■ Information shown
****

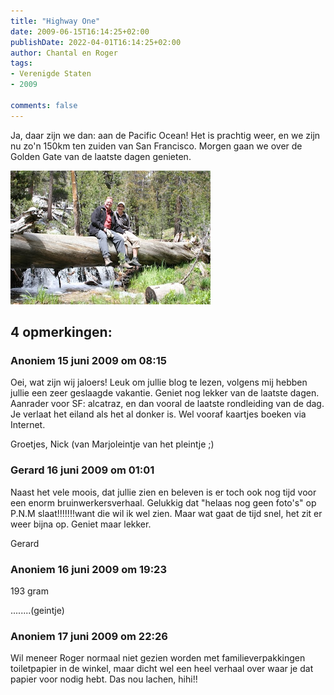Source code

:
 ```yaml
---
title: "Highway One"
date: 2009-06-15T16:14:25+02:00
publishDate: 2022-04-01T16:14:25+02:00
author: Chantal en Roger
tags:
- Verenigde Staten
- 2009

comments: false
---
```


Ja, daar zijn we dan: aan de Pacific Ocean! Het is prachtig weer, en we zijn nu zo'n 150km ten zuiden van San Francisco. Morgen gaan we over de Golden Gate van de laatste dagen genieten.

![Highway One](./images/IMG_8501.jpg)

## 4 opmerkingen:

### Anoniem 15 juni 2009 om 08:15

Oei, wat zijn wij jaloers! Leuk om jullie blog te lezen, volgens mij hebben jullie een zeer geslaagde vakantie. Geniet nog lekker van de laatste dagen. Aanrader voor SF: alcatraz, en dan vooral de laatste rondleiding van de dag. Je verlaat het eiland als het al donker is. Wel vooraf kaartjes boeken via Internet.

Groetjes, Nick (van Marjoleintje van het pleintje ;)

### Gerard 16 juni 2009 om 01:01

Naast het vele moois, dat jullie zien en beleven is er toch ook nog tijd voor een enorm bruinwerkersverhaal. Gelukkig dat "helaas nog geen foto's" op P.N.M slaat!!!!!!!want die wil ik wel zien.
Maar wat gaat de tijd snel, het zit er weer bijna op.
Geniet maar lekker.

Gerard

### Anoniem 16 juni 2009 om 19:23

193 gram

........(geintje)

### Anoniem 17 juni 2009 om 22:26

Wil meneer Roger normaal niet gezien worden met familieverpakkingen toiletpapier in de winkel, maar dicht wel een heel verhaal over waar je dat papier voor nodig hebt. Das nou lachen, hihi!!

****

■ Work to complete
Pictures aside, repeat each entry in full and without change.

■ Response
Source code

:
 ```yaml
---
title: "Highway One"
date: 2009-06-15T16:14:25+02:00
publishDate: 2022-04-01T16:14:25+02:00
author: Chantal en Roger
tags:
- Verenigde Staten
- 2009

comments: false
---
```


Ja, daar zijn we dan: aan de Pacific Ocean! Het is prachtig weer, en we zijn nu zo'n 150km ten zuiden van San Francisco. Morgen gaan we over de Golden Gate van de laatste dagen genieten.

![Highway One](./images/IMG_8501.jpg)

## 4 opmerkingen:

### Anoniem 15 juni 2009 om 08:15

Oei, wat zijn wij jaloers! Leuk om jullie blog te lezen, volgens mij hebben jullie een zeer geslaagde vakantie. Geniet nog lekker van de laatste dagen. Aanrader voor SF: alcatraz, en dan vooral de laatste rondleiding van de dag. Je verlaat het eiland als het al donker is. Wel vooraf kaartjes boeken via Internet.

Groetjes, Nick (van Marjoleintje van het pleintje ;)

### Gerard 16 juni 2009 om 01:01

Naast het vele moois, dat jullie zien en beleven is er toch ook nog tijd voor een enorm bruinwerkersverhaal. Gelukkig dat "helaas nog geen foto's" op P.N.M slaat!!!!!!!want die wil ik wel zien.
Maar wat gaat de tijd snel, het zit er weer bijna op.
Geniet maar lekker.

Gerard

### Anoniem 16 juni 2009 om 19:23

193 gram

........(geintje)

### Anoniem 17 juni 2009 om 22:26

Wil meneer Roger normaal niet gezien worden met familieverpakkingen toiletpapier in de winkel, maar dicht wel een heel verhaal over waar je dat papier voor nodig hebt. Das nou lachen, hihi!!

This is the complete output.